**Task prompt**
Count up the lines below containing the word "Response", and give the result with no other words.

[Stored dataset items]
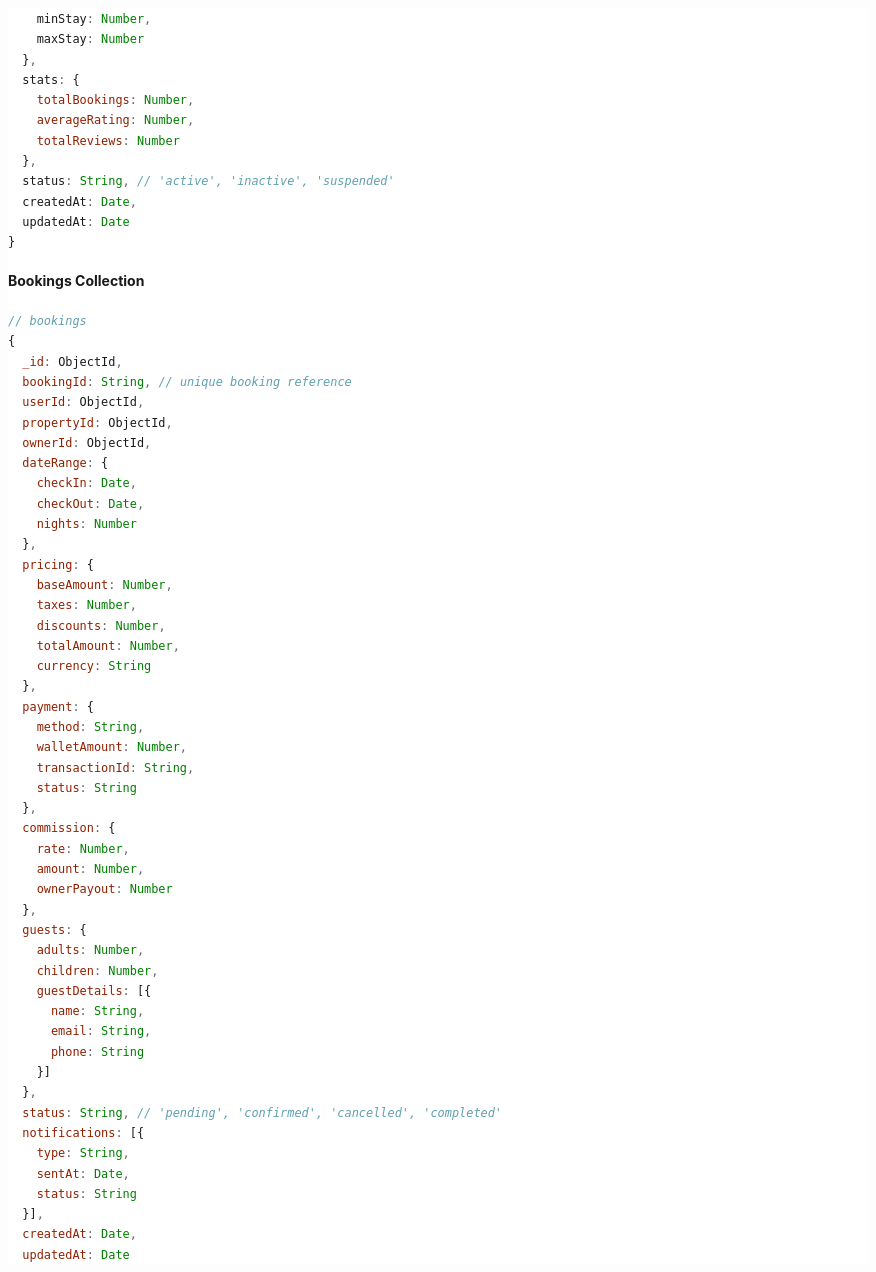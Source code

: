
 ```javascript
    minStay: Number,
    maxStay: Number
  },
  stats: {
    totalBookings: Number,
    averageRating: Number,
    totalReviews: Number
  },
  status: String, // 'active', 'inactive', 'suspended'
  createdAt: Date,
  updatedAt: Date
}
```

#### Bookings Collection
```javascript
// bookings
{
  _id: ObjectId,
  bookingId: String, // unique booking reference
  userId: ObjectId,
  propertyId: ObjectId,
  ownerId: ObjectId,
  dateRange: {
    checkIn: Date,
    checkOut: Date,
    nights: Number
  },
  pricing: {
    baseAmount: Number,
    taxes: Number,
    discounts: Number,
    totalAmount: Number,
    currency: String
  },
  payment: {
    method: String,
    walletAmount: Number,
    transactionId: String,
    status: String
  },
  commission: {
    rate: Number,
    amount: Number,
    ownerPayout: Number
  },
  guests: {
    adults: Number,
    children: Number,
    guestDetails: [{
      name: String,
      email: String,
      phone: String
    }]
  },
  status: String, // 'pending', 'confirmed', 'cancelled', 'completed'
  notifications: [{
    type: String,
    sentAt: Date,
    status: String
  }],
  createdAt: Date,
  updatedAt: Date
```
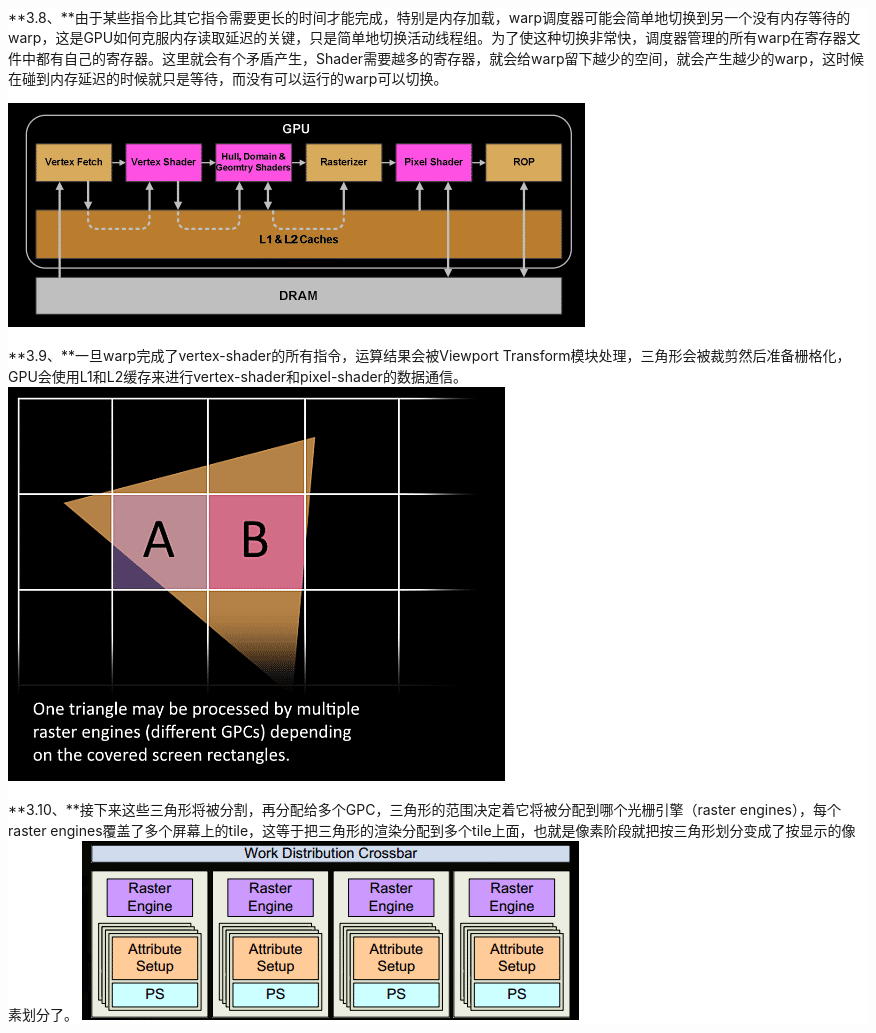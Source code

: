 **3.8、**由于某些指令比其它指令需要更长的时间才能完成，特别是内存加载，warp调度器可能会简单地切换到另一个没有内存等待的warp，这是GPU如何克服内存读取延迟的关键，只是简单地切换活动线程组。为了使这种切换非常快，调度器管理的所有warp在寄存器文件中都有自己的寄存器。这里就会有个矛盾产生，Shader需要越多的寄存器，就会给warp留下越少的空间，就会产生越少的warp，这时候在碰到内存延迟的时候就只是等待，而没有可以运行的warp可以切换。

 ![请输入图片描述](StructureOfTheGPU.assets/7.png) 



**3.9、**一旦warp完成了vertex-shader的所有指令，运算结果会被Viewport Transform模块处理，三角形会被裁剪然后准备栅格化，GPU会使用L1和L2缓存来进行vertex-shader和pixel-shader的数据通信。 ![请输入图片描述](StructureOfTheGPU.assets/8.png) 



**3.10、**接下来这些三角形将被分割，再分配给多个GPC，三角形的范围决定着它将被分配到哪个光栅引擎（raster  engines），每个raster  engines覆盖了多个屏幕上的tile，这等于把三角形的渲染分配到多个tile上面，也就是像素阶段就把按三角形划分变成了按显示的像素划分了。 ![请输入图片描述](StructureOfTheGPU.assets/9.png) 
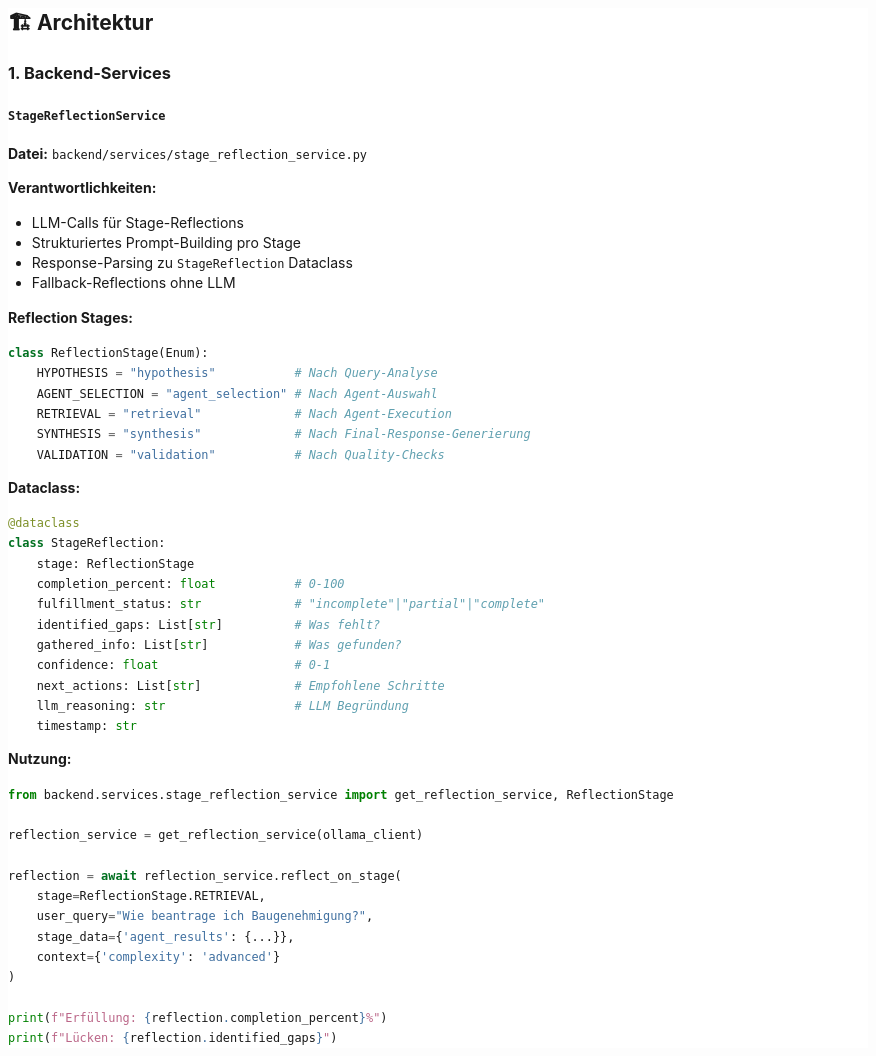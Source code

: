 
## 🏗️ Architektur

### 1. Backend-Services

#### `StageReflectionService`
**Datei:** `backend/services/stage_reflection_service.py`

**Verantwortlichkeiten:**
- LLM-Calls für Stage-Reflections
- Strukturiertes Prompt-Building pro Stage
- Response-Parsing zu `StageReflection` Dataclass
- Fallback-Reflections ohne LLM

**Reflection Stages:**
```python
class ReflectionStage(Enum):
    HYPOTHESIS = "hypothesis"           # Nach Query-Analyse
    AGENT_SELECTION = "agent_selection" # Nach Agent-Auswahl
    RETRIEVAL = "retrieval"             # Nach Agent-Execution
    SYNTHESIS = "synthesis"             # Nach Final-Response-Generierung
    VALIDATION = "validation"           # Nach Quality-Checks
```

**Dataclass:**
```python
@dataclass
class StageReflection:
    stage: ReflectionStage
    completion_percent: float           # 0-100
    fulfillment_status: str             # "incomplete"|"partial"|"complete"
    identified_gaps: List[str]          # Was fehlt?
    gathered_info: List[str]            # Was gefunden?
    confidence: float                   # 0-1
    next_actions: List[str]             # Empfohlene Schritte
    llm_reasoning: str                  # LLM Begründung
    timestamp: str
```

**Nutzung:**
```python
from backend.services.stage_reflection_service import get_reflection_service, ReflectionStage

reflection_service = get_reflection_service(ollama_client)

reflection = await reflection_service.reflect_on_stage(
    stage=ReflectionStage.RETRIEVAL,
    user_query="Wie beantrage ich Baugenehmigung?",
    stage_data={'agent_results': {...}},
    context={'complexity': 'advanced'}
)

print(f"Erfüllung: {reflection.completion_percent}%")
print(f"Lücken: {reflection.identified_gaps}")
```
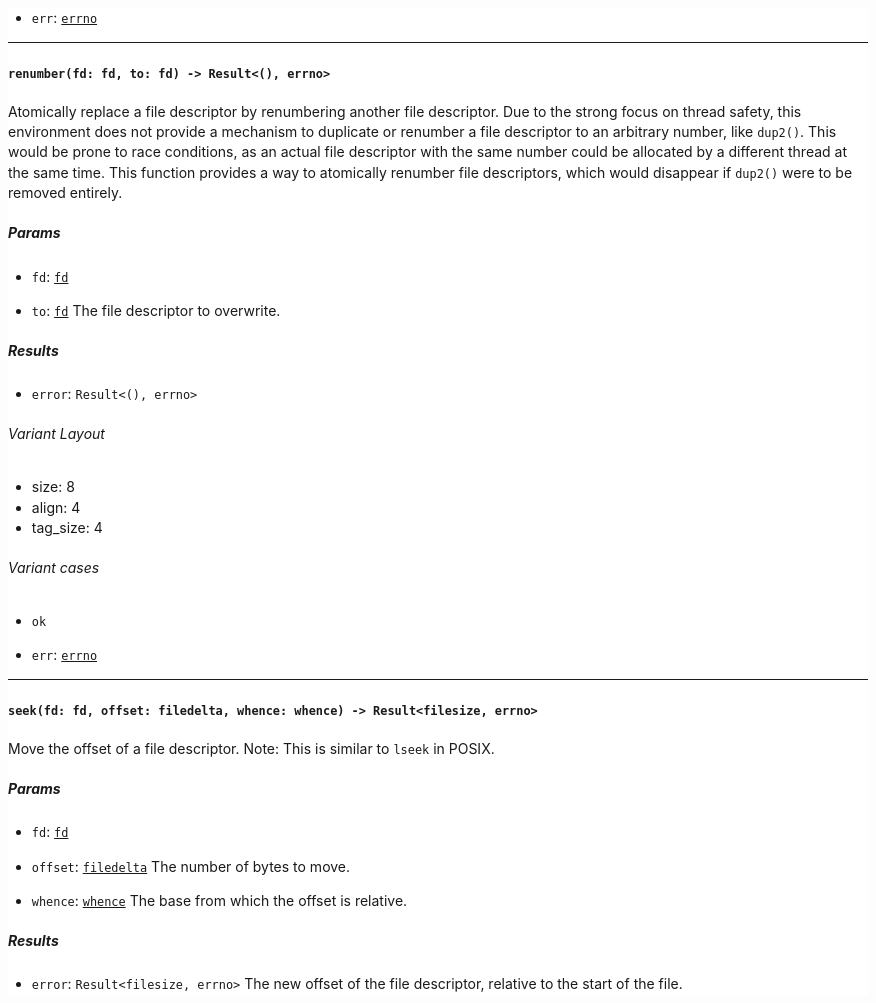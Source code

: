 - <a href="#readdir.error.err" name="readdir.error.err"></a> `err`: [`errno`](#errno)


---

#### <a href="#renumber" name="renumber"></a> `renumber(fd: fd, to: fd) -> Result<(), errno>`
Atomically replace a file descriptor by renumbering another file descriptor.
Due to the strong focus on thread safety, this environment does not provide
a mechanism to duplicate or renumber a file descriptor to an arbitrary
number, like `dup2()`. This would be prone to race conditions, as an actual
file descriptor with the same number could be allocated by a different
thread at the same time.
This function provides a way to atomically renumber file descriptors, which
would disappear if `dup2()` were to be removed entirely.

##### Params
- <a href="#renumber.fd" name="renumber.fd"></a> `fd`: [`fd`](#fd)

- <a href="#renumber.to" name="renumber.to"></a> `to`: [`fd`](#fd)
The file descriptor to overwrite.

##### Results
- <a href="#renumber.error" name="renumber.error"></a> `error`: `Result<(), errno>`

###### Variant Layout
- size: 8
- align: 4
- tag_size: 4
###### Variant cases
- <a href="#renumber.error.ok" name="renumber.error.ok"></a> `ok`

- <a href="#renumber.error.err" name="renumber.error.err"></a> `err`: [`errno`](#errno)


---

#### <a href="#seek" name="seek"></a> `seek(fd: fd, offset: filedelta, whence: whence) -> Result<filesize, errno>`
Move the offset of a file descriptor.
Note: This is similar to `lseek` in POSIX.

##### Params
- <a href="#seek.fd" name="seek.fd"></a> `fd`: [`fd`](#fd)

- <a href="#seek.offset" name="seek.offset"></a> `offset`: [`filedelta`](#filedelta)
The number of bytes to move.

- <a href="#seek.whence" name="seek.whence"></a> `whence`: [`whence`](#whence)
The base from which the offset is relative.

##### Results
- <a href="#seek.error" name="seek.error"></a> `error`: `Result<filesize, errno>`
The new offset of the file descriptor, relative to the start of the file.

**Result of the exercise**
2